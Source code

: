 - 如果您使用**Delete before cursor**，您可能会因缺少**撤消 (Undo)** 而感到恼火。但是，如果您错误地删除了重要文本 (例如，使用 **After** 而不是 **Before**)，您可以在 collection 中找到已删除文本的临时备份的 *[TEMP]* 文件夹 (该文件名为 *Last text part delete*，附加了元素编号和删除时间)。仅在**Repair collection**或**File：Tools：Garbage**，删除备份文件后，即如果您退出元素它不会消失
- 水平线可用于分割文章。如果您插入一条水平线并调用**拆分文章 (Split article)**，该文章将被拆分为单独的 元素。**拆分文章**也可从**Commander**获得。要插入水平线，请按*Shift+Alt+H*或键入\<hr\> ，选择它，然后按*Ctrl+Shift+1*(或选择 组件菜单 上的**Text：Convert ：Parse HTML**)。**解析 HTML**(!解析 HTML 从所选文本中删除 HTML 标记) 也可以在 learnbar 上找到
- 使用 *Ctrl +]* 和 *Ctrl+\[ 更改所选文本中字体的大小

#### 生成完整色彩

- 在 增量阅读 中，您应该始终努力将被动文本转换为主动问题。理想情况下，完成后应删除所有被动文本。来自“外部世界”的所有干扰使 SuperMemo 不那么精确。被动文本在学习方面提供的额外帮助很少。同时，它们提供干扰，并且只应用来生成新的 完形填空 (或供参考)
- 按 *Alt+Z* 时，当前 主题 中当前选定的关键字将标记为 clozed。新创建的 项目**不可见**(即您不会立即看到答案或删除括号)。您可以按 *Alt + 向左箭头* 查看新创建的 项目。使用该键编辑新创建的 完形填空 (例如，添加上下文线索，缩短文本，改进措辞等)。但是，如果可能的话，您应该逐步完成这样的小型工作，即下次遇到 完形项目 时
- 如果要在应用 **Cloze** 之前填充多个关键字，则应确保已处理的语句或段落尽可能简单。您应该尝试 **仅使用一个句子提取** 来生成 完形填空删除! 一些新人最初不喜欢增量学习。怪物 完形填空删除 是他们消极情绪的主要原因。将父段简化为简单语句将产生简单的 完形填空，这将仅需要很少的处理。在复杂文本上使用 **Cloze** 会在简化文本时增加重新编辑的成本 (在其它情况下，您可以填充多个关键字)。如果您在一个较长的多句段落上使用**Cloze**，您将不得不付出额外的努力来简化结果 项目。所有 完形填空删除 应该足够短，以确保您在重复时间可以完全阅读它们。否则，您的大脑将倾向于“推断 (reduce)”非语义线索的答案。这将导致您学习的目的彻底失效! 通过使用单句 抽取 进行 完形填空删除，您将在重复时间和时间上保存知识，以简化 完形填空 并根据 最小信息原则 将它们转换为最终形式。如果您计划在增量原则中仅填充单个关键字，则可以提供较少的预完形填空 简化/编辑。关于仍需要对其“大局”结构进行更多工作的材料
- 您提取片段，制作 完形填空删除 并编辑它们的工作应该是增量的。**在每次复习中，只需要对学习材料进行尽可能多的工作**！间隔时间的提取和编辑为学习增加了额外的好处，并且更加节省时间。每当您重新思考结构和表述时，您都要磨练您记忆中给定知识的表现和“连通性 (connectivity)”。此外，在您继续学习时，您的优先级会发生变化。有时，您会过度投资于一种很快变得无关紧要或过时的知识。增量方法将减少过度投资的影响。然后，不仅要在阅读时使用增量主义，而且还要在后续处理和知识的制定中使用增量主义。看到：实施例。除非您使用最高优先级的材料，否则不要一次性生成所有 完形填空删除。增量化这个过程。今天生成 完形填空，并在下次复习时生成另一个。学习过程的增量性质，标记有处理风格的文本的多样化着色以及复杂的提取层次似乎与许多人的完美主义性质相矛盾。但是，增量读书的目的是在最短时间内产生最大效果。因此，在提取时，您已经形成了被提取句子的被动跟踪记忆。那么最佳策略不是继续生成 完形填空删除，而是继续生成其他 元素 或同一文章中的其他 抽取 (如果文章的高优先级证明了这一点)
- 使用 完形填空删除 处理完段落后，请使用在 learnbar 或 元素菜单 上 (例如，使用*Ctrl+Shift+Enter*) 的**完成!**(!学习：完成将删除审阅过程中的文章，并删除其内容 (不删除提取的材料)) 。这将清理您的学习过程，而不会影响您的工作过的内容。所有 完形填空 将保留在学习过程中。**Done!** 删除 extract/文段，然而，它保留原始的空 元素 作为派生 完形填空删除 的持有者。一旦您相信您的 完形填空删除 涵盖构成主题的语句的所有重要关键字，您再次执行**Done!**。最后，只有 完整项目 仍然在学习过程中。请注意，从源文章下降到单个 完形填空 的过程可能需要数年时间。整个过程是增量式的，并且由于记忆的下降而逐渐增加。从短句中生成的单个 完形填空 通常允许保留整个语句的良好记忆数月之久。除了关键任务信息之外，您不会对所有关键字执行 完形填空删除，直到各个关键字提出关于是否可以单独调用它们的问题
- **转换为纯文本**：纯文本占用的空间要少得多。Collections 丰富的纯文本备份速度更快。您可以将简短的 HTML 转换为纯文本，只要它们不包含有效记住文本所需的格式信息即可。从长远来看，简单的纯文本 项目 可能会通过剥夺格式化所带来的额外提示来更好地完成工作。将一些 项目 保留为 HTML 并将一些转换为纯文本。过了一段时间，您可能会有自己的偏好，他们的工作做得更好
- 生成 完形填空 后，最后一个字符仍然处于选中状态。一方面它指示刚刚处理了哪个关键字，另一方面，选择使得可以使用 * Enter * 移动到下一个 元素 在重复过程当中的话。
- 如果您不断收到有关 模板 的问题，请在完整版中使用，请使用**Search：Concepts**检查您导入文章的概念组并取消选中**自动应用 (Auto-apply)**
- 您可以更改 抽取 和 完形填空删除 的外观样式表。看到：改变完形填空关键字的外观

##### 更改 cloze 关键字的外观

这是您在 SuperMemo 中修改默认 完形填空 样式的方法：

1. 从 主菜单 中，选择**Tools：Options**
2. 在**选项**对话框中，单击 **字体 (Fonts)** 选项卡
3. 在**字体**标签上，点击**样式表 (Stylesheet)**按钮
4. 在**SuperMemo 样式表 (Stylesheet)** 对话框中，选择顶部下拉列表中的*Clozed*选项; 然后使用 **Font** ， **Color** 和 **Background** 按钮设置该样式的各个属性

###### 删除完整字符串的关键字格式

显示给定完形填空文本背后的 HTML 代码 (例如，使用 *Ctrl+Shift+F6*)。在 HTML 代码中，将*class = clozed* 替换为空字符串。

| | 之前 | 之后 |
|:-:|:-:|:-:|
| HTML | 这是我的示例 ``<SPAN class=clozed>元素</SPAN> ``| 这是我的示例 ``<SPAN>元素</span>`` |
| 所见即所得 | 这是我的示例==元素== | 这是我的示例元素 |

_____

Give the entries again, every one of them exactly.

▶ _RESPONSE TO THE TASK_:
Source code

: - 如果您使用**Delete before cursor**，您可能会因缺少**撤消 (Undo)** 而感到恼火。但是，如果您错误地删除了重要文本 (例如，使用 **After** 而不是 **Before**)，您可以在 collection 中找到已删除文本的临时备份的 *[TEMP]* 文件夹 (该文件名为 *Last text part delete*，附加了元素编号和删除时间)。仅在**Repair collection**或**File：Tools：Garbage**，删除备份文件后，即如果您退出元素它不会消失
- 水平线可用于分割文章。如果您插入一条水平线并调用**拆分文章 (Split article)**，该文章将被拆分为单独的 元素。**拆分文章**也可从**Commander**获得。要插入水平线，请按*Shift+Alt+H*或键入\<hr\> ，选择它，然后按*Ctrl+Shift+1*(或选择 组件菜单 上的**Text：Convert ：Parse HTML**)。**解析 HTML**(!解析 HTML 从所选文本中删除 HTML 标记) 也可以在 learnbar 上找到
- 使用 *Ctrl +]* 和 *Ctrl+\[ 更改所选文本中字体的大小

#### 生成完整色彩

- 在 增量阅读 中，您应该始终努力将被动文本转换为主动问题。理想情况下，完成后应删除所有被动文本。来自“外部世界”的所有干扰使 SuperMemo 不那么精确。被动文本在学习方面提供的额外帮助很少。同时，它们提供干扰，并且只应用来生成新的 完形填空 (或供参考)
- 按 *Alt+Z* 时，当前 主题 中当前选定的关键字将标记为 clozed。新创建的 项目**不可见**(即您不会立即看到答案或删除括号)。您可以按 *Alt + 向左箭头* 查看新创建的 项目。使用该键编辑新创建的 完形填空 (例如，添加上下文线索，缩短文本，改进措辞等)。但是，如果可能的话，您应该逐步完成这样的小型工作，即下次遇到 完形项目 时
- 如果要在应用 **Cloze** 之前填充多个关键字，则应确保已处理的语句或段落尽可能简单。您应该尝试 **仅使用一个句子提取** 来生成 完形填空删除! 一些新人最初不喜欢增量学习。怪物 完形填空删除 是他们消极情绪的主要原因。将父段简化为简单语句将产生简单的 完形填空，这将仅需要很少的处理。在复杂文本上使用 **Cloze** 会在简化文本时增加重新编辑的成本 (在其它情况下，您可以填充多个关键字)。如果您在一个较长的多句段落上使用**Cloze**，您将不得不付出额外的努力来简化结果 项目。所有 完形填空删除 应该足够短，以确保您在重复时间可以完全阅读它们。否则，您的大脑将倾向于“推断 (reduce)”非语义线索的答案。这将导致您学习的目的彻底失效! 通过使用单句 抽取 进行 完形填空删除，您将在重复时间和时间上保存知识，以简化 完形填空 并根据 最小信息原则 将它们转换为最终形式。如果您计划在增量原则中仅填充单个关键字，则可以提供较少的预完形填空 简化/编辑。关于仍需要对其“大局”结构进行更多工作的材料
- 您提取片段，制作 完形填空删除 并编辑它们的工作应该是增量的。**在每次复习中，只需要对学习材料进行尽可能多的工作**！间隔时间的提取和编辑为学习增加了额外的好处，并且更加节省时间。每当您重新思考结构和表述时，您都要磨练您记忆中给定知识的表现和“连通性 (connectivity)”。此外，在您继续学习时，您的优先级会发生变化。有时，您会过度投资于一种很快变得无关紧要或过时的知识。增量方法将减少过度投资的影响。然后，不仅要在阅读时使用增量主义，而且还要在后续处理和知识的制定中使用增量主义。看到：实施例。除非您使用最高优先级的材料，否则不要一次性生成所有 完形填空删除。增量化这个过程。今天生成 完形填空，并在下次复习时生成另一个。学习过程的增量性质，标记有处理风格的文本的多样化着色以及复杂的提取层次似乎与许多人的完美主义性质相矛盾。但是，增量读书的目的是在最短时间内产生最大效果。因此，在提取时，您已经形成了被提取句子的被动跟踪记忆。那么最佳策略不是继续生成 完形填空删除，而是继续生成其他 元素 或同一文章中的其他 抽取 (如果文章的高优先级证明了这一点)
- 使用 完形填空删除 处理完段落后，请使用在 learnbar 或 元素菜单 上 (例如，使用*Ctrl+Shift+Enter*) 的**完成!**(!学习：完成将删除审阅过程中的文章，并删除其内容 (不删除提取的材料)) 。这将清理您的学习过程，而不会影响您的工作过的内容。所有 完形填空 将保留在学习过程中。**Done!** 删除 extract/文段，然而，它保留原始的空 元素 作为派生 完形填空删除 的持有者。一旦您相信您的 完形填空删除 涵盖构成主题的语句的所有重要关键字，您再次执行**Done!**。最后，只有 完整项目 仍然在学习过程中。请注意，从源文章下降到单个 完形填空 的过程可能需要数年时间。整个过程是增量式的，并且由于记忆的下降而逐渐增加。从短句中生成的单个 完形填空 通常允许保留整个语句的良好记忆数月之久。除了关键任务信息之外，您不会对所有关键字执行 完形填空删除，直到各个关键字提出关于是否可以单独调用它们的问题
- **转换为纯文本**：纯文本占用的空间要少得多。Collections 丰富的纯文本备份速度更快。您可以将简短的 HTML 转换为纯文本，只要它们不包含有效记住文本所需的格式信息即可。从长远来看，简单的纯文本 项目 可能会通过剥夺格式化所带来的额外提示来更好地完成工作。将一些 项目 保留为 HTML 并将一些转换为纯文本。过了一段时间，您可能会有自己的偏好，他们的工作做得更好
- 生成 完形填空 后，最后一个字符仍然处于选中状态。一方面它指示刚刚处理了哪个关键字，另一方面，选择使得可以使用 * Enter * 移动到下一个 元素 在重复过程当中的话。
- 如果您不断收到有关 模板 的问题，请在完整版中使用，请使用**Search：Concepts**检查您导入文章的概念组并取消选中**自动应用 (Auto-apply)**
- 您可以更改 抽取 和 完形填空删除 的外观样式表。看到：改变完形填空关键字的外观

##### 更改 cloze 关键字的外观

这是您在 SuperMemo 中修改默认 完形填空 样式的方法：

1. 从 主菜单 中，选择**Tools：Options**
2. 在**选项**对话框中，单击 **字体 (Fonts)** 选项卡
3. 在**字体**标签上，点击**样式表 (Stylesheet)**按钮
4. 在**SuperMemo 样式表 (Stylesheet)** 对话框中，选择顶部下拉列表中的*Clozed*选项; 然后使用 **Font** ， **Color** 和 **Background** 按钮设置该样式的各个属性

###### 删除完整字符串的关键字格式

显示给定完形填空文本背后的 HTML 代码 (例如，使用 *Ctrl+Shift+F6*)。在 HTML 代码中，将*class = clozed* 替换为空字符串。

| | 之前 | 之后 |
|:-:|:-:|:-:|
| HTML | 这是我的示例 ``<SPAN class=clozed>元素</SPAN> ``| 这是我的示例 ``<SPAN>元素</span>`` |
| 所见即所得 | 这是我的示例==元素== | 这是我的示例元素 |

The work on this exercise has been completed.